### [Problem to solve]
A single number is the answer: the count of lines in the records that hold the word "方便好记".
++++ Extracted entries ++++
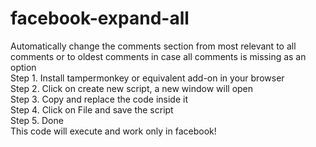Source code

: # facebook-expand-all
Automatically change the comments section from most relevant to all comments or to oldest comments in case all comments is missing as an option <br />
Step 1. Install tampermonkey or equivalent add-on in your browser <br />
Step 2. Click on create new script, a new window will open <br />
Step 3. Copy and replace the code inside it <br />
Step 4. Click on File and save the script <br />
Step 5. Done <br />
This code will execute and work only in facebook!
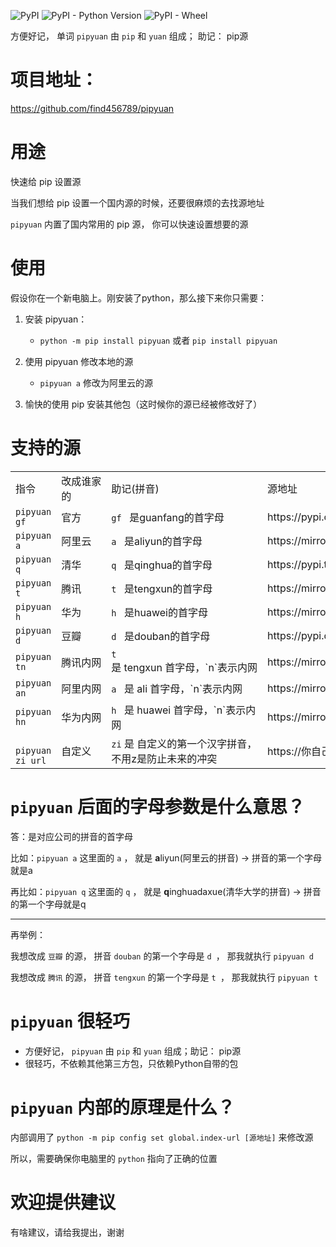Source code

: 
![PyPI](https://img.shields.io/pypi/v/pipyuan)
![PyPI - Python Version](https://img.shields.io/pypi/pyversions/pipyuan)
![PyPI - Wheel](https://img.shields.io/pypi/wheel/pipyuan)


方便好记， 单词 `pipyuan` 由 `pip` 和 `yuan` 组成； 助记： pip源

# 项目地址：
https://github.com/find456789/pipyuan

# 用途

快速给 pip 设置源

当我们想给 pip 设置一个国内源的时候，还要很麻烦的去找源地址

`pipyuan` 内置了国内常用的 pip 源， 你可以快速设置想要的源

# 使用

假设你在一个新电脑上。刚安装了python，那么接下来你只需要：

1. 安装 pipyuan：
   - `python -m pip install pipyuan` 或者 `pip install pipyuan `
2. 使用 pipyuan 修改本地的源
   - `pipyuan a`  修改为阿里云的源
   
3. 愉快的使用 pip 安装其他包（这时候你的源已经被修改好了）



# 支持的源

[comment]: <> (用table是因为网址占用太多空间，指令被迫换行了)
<table>
    <tr>
        <td>指令</td>
        <td>改成谁家的</td>
        <td>助记(拼音)</td>
        <td>源地址</td>
    </tr>
    <tr>
        <td >  <code>pipyuan gf</code> </td>
        <td>官方</td>
        <td> <code>gf </code> 是guanfang的首字母</td>
        <td>https://pypi.org/simple/</td>
    </tr>
    <tr>
        <td> <code>pipyuan a </code> </td>
        <td>阿里云</td>
        <td> <code>a </code> 是aliyun的首字母</td>
        <td>https://mirrors.aliyun.com/pypi/simple/</td>
    </tr>
    <tr>
        <td> <code>pipyuan q </code> </td>
        <td>清华</td>
        <td> <code>q </code> 是qinghua的首字母</td>
        <td>https://pypi.tuna.tsinghua.edu.cn/simple</td>
    </tr>
    <tr>
        <td> <code>pipyuan t </code> </td>
        <td>腾讯</td>
        <td> <code>t </code> 是tengxun的首字母</td>
        <td>https://mirrors.cloud.tencent.com/pypi/simple</td>
    </tr>
    <tr>
        <td> <code>pipyuan h </code> </td>
        <td>华为</td>
        <td> <code>h </code> 是huawei的首字母</td>
        <td>https://mirrors.huaweicloud.com/repository/pypi/simple/</td>
    </tr>
    <tr>
        <td> <code>pipyuan d </code> </td>
        <td>豆瓣</td>
        <td> <code>d </code> 是douban的首字母</td>
        <td>https://pypi.douban.com/simple/</td>
    </tr>
    <tr>
        <td> <code>pipyuan tn </code> </td>
        <td  nowrap="nowrap">腾讯内网</td>
        <td  nowrap="nowrap"> <code>t </code> 是 tengxun 首字母，`n`表示内网</td>
        <td>https://mirrors.tencentyun.com/pypi/simple</td>
    </tr>
    <tr>
        <td> <code>pipyuan an </code> </td>
        <td>阿里内网</td>
        <td> <code>a </code> 是 ali 首字母，`n`表示内网</td>
        <td>https://mirrors.aliyuncs.com/pypi/simple/</td>
    </tr>
    <tr>
        <td> <code>pipyuan hn </code> </td>
        <td>华为内网</td>
        <td> <code>h </code> 是 huawei 首字母，`n`表示内网</td>
        <td>https://mirrors.myhuaweicloud.com/pypi/web/simple</td>
    </tr>
    <tr>
        <td   nowrap="nowrap"> <code>  pipyuan zi url </code> </td>
        <td>自定义</td>
        <td> <code>zi</code> 是 自定义的第一个汉字拼音，不用z是防止未来的冲突</td>
        <td>https://你自己的网址</td>
    </tr>
</table>




# `pipyuan` 后面的字母参数是什么意思？

答：是对应公司的拼音的首字母

比如：`pipyuan a`
这里面的 `a` ， 就是 **a**liyun(阿里云的拼音) ->  拼音的第一个字母就是a

再比如：`pipyuan q`
这里面的 `q` ， 就是 **q**inghuadaxue(清华大学的拼音) -> 拼音的第一个字母就是q

----

再举例：

我想改成 `豆瓣` 的源， 拼音 `douban` 的第一个字母是 `d `， 那我就执行 `pipyuan d`

我想改成 `腾讯` 的源， 拼音 `tengxun` 的第一个字母是 `t `， 那我就执行 `pipyuan t`




# `pipyuan` 很轻巧

- 方便好记， `pipyuan` 由 `pip` 和 `yuan` 组成；助记： pip源
- 很轻巧，不依赖其他第三方包，只依赖Python自带的包

# `pipyuan` 内部的原理是什么？

内部调用了 `python -m pip config set global.index-url [源地址]` 来修改源

所以，需要确保你电脑里的 `python` 指向了正确的位置

[comment]: <> (# `pipyuan` 高级命令)

[comment]: <> (待添加。。。 )


# 欢迎提供建议

有啥建议，请给我提出，谢谢


[comment]: <> (打包 https://packaging.python.org/tutorials/packaging-projects/)

[comment]: <> (# pip config set global.index-url https://pypi.tuna.tsinghua.edu.cn/simple)
[comment]: <> (# python -m pip config set global.index-url https://pypi.tuna.tsinghua.edu.cn/simple)

[comment]: <> (# pip config get global.index-url)

[comment]: <> (# 待添加的功能 )

[comment]: <> ([ ] 目前是直接替换为某个源，未来支持 在原基础上 新增源（有时候想同时用多个源）)

[comment]: <> (   pipyuan jia a, 在原基础上，增加 阿里云)

[comment]: <> (   pipyuan jiazi 在源基础上，增加 自定义的源)

[comment]: <> (   pipyuan a 把现有的所有的，替换为 阿里云的)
++++
### [Result]
2